--- THE PROBLEM ---
Filter the listing below down to the lines containing the word "operations".

++++ DATA SHOWN ++++

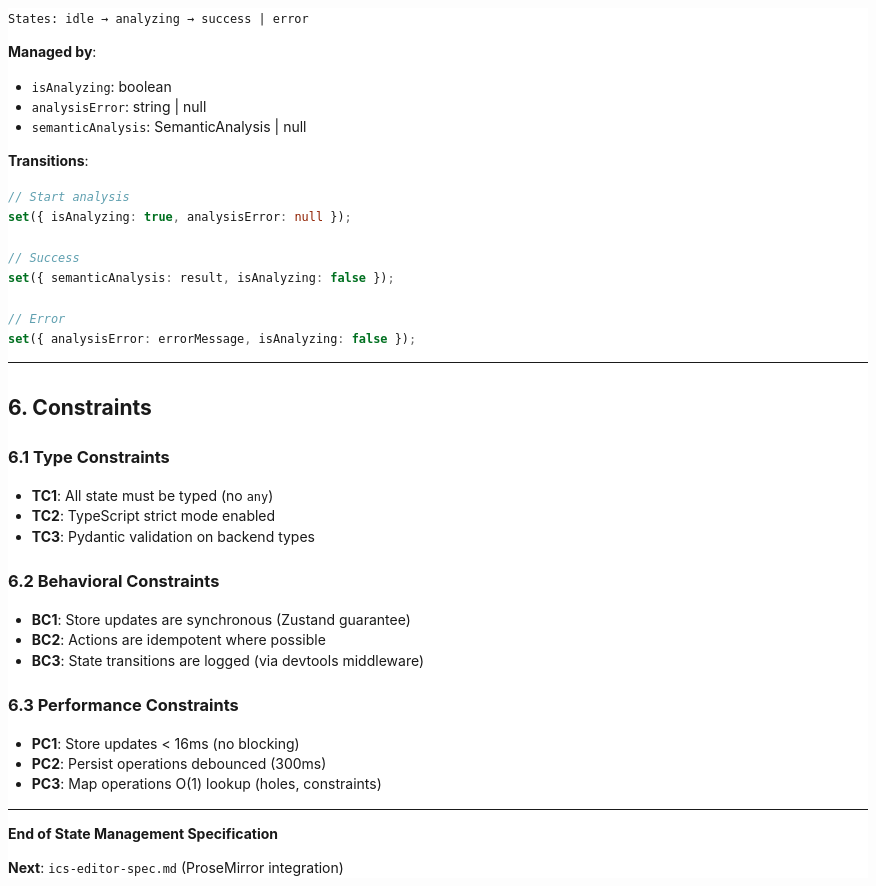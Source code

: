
 ```
States: idle → analyzing → success | error
```

**Managed by**:
- `isAnalyzing`: boolean
- `analysisError`: string | null
- `semanticAnalysis`: SemanticAnalysis | null

**Transitions**:
```typescript
// Start analysis
set({ isAnalyzing: true, analysisError: null });

// Success
set({ semanticAnalysis: result, isAnalyzing: false });

// Error
set({ analysisError: errorMessage, isAnalyzing: false });
```

---

## 6. Constraints

### 6.1 Type Constraints

- **TC1**: All state must be typed (no `any`)
- **TC2**: TypeScript strict mode enabled
- **TC3**: Pydantic validation on backend types

### 6.2 Behavioral Constraints

- **BC1**: Store updates are synchronous (Zustand guarantee)
- **BC2**: Actions are idempotent where possible
- **BC3**: State transitions are logged (via devtools middleware)

### 6.3 Performance Constraints

- **PC1**: Store updates < 16ms (no blocking)
- **PC2**: Persist operations debounced (300ms)
- **PC3**: Map operations O(1) lookup (holes, constraints)

---

**End of State Management Specification**

**Next**: `ics-editor-spec.md` (ProseMirror integration)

++++

--- ANSWER SPACE ---
- **PC2**: Persist operations debounced (300ms)
- **PC3**: Map operations O(1) lookup (holes, constraints)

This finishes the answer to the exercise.